Developers and architects face a significant imbalance when attempting to modernize legacy systems:

• Capped Upside: The primary benefit of a successful migration is often a promotion or professional recognition.
• High Downside: A failure during migration can lead to a huge outage that could "tank the business."

The "Big Bang" vs. Gradual Refactor

While gradual refactors are generally preferred, some financial systems are so deeply integrated that they require a "big bang" migration. This often leads to a situation where battle-tested, performant legacy systems are replaced by "shiny, new systems" that may introduce more bugs, often driven by the desire of engineers to have a more impressive resume.

Operational Realities of Proprietary Banking Tech

Working within these ecosystems creates a unique set of technical and operational constraints that are often invisible to the rest of the software industry.

Software Archaeology

Engineers often encounter components that seem redundant or inefficient by modern standards. However, these are typically the result of "software archaeology," where the code was written because a mature, off-the-shelf solution simply did not exist at the time of development.

Extreme Edge Cases

Financial systems must handle complexities that go beyond standard coding:

• Regulatory Constraints: For example, Korean trading may require servers to be physically located in Korea and traders to be licensed in Korea, even if they are operating from New York.
• Trade Breaks: Entire systems are dedicated to tracking "trade breaks" (disagreements between banks on a specific fill), some of which remain open for years due to litigation or corporate insolvency.
• Long-term Order Persistence: Some systems have historically maintained "Good Till Cancel" orders dating back decades (e.g., orders from 1997).
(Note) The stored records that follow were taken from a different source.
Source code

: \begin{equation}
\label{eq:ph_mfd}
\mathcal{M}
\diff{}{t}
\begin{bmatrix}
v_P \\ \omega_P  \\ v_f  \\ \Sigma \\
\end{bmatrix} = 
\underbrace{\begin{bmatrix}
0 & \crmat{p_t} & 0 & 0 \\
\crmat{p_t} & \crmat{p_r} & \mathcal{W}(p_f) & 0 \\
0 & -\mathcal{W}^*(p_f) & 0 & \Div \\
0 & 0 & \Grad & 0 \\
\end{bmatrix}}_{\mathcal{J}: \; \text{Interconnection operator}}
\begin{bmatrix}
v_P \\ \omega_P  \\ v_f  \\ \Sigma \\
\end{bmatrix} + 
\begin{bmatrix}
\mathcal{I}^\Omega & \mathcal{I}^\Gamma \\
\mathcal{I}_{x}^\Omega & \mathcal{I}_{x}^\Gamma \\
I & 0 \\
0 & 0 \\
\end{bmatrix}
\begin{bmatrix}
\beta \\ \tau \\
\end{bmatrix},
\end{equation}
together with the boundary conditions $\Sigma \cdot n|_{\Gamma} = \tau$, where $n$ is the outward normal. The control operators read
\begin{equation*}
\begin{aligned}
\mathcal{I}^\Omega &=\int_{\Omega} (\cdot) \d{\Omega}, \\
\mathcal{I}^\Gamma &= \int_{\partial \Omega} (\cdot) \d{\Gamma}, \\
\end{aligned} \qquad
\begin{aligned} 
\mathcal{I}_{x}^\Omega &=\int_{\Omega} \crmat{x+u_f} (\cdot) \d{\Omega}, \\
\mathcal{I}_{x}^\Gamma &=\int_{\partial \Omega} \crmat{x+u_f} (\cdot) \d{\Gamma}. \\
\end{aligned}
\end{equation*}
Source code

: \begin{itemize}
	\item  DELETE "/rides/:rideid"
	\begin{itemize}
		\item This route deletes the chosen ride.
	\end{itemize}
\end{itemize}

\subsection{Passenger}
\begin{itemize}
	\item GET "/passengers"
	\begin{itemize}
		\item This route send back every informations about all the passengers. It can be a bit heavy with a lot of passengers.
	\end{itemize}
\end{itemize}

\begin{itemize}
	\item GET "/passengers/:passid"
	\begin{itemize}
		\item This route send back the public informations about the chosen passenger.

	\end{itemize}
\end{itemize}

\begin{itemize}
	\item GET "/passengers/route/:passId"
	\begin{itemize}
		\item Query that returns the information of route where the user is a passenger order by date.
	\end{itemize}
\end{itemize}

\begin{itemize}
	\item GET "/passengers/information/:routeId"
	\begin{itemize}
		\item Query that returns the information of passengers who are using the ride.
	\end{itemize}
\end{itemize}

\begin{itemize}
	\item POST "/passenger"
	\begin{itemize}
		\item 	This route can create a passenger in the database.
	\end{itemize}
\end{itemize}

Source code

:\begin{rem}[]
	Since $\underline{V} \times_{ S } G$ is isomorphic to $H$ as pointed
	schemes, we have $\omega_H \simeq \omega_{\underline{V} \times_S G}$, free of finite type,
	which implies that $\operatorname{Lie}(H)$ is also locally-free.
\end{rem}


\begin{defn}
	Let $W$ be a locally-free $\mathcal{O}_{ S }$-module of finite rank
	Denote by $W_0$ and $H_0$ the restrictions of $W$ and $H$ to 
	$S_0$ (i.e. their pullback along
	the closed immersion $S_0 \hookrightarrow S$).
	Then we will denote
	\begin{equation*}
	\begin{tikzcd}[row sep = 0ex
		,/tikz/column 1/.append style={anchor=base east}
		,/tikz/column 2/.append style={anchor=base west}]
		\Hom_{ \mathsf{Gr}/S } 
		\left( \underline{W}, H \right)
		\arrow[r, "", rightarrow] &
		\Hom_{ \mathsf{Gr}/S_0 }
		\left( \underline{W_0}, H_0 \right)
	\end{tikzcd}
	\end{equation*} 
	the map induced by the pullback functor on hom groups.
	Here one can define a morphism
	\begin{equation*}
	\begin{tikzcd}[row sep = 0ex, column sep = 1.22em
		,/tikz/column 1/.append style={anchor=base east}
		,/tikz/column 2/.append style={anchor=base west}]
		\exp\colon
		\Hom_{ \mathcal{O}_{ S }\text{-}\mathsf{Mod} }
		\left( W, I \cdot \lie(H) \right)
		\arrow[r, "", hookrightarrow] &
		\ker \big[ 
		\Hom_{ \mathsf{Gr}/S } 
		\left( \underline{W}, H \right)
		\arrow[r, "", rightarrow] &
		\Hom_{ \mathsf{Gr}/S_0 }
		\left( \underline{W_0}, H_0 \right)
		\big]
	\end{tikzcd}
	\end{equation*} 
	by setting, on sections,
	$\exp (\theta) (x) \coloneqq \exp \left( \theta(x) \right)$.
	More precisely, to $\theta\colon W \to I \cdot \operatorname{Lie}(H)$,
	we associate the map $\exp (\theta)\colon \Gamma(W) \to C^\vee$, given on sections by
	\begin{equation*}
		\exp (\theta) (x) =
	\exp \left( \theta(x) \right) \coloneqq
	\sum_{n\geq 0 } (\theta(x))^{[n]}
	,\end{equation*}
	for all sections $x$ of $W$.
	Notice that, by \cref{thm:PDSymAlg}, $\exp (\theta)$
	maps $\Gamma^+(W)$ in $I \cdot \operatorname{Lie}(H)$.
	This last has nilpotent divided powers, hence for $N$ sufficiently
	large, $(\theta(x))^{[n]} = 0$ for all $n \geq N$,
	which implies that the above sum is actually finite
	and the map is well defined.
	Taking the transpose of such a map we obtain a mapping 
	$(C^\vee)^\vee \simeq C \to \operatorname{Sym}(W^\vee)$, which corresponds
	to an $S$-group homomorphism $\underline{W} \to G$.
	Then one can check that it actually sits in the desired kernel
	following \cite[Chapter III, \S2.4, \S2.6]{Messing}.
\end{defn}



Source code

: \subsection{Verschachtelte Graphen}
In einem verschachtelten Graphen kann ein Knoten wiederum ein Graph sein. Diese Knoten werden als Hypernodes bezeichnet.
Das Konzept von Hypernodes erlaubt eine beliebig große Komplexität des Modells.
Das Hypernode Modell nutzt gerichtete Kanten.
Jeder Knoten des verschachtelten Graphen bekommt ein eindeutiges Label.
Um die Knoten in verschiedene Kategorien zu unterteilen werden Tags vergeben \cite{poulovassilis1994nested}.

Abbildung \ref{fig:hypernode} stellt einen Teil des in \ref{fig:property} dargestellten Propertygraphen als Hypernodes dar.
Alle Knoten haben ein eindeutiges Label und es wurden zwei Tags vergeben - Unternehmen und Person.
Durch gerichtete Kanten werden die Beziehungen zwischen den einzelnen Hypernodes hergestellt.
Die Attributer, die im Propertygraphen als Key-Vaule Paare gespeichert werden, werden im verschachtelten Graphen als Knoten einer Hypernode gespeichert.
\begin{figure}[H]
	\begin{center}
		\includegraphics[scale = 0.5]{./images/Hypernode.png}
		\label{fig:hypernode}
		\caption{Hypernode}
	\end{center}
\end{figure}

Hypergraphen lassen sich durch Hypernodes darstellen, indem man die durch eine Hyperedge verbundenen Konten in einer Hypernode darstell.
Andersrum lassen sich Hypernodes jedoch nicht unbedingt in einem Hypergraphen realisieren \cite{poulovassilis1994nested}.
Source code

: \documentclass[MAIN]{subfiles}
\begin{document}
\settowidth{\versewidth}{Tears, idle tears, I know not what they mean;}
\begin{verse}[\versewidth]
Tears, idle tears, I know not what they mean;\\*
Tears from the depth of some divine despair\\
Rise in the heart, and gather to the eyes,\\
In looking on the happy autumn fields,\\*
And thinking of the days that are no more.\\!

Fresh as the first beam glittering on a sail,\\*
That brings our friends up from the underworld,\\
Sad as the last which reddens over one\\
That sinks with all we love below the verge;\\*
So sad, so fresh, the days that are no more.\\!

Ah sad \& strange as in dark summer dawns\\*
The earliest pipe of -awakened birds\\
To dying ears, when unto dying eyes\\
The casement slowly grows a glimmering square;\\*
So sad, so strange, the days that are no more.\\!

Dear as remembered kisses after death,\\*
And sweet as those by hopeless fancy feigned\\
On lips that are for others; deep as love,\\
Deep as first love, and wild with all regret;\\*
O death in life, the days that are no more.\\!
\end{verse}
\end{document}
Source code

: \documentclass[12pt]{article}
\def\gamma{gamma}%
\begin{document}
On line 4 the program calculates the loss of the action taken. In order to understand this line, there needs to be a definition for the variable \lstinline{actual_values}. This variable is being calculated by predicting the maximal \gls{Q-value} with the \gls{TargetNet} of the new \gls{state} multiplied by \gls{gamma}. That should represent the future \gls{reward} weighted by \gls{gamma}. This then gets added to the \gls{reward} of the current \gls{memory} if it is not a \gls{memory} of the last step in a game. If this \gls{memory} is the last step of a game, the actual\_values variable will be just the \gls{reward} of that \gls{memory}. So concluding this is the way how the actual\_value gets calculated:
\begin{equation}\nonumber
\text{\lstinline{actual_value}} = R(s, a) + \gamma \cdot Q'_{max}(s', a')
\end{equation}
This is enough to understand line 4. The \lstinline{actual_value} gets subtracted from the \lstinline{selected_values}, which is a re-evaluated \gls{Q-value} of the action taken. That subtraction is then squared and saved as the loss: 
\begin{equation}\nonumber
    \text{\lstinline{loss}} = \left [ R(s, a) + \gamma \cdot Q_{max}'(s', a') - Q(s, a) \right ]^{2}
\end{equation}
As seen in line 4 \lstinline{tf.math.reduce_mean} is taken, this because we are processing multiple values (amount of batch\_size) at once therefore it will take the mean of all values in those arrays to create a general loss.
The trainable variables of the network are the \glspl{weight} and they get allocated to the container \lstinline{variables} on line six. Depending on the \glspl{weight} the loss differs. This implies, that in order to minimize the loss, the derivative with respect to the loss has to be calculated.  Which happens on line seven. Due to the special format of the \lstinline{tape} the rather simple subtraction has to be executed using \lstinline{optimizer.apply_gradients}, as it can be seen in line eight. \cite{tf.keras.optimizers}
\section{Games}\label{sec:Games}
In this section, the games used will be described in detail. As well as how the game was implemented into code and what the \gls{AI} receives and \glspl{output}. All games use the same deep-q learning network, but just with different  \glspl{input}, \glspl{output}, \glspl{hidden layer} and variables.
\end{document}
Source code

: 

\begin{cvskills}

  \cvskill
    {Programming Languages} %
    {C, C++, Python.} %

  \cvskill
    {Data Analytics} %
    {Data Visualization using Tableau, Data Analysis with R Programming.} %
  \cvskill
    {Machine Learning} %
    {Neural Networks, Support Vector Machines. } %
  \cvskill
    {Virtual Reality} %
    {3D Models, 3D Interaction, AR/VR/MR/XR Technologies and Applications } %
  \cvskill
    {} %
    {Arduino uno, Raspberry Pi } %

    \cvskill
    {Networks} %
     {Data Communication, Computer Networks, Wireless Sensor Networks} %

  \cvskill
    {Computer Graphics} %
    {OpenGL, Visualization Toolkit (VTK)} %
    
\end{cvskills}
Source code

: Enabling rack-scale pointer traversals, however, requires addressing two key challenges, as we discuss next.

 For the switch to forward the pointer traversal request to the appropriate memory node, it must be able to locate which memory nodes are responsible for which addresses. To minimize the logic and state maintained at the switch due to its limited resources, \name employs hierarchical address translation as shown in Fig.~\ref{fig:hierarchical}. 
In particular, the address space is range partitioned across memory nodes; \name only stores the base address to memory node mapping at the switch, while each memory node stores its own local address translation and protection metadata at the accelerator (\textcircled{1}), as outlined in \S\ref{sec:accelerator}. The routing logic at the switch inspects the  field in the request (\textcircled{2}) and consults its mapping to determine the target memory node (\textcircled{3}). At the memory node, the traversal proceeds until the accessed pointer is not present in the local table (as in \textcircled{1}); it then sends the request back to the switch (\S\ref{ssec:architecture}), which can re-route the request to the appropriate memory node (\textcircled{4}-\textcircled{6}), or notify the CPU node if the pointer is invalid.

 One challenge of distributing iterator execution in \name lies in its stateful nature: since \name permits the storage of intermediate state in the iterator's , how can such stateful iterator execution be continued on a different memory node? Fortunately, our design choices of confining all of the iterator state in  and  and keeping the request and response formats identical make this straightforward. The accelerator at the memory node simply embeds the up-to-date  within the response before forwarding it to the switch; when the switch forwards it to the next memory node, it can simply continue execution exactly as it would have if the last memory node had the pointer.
The "Alternate IT Reality"

Because these systems are proprietary, the skillsets developed by engineers are tied to a single company. This creates a workforce of specialists who cannot rely on external documentation, Stack Overflow, or AI assistants, as the tools they use do not exist in the public domain. This is further complicated by the lack of comprehensive documentation, making the internal knowledge transfer highly dependent on a few individuals.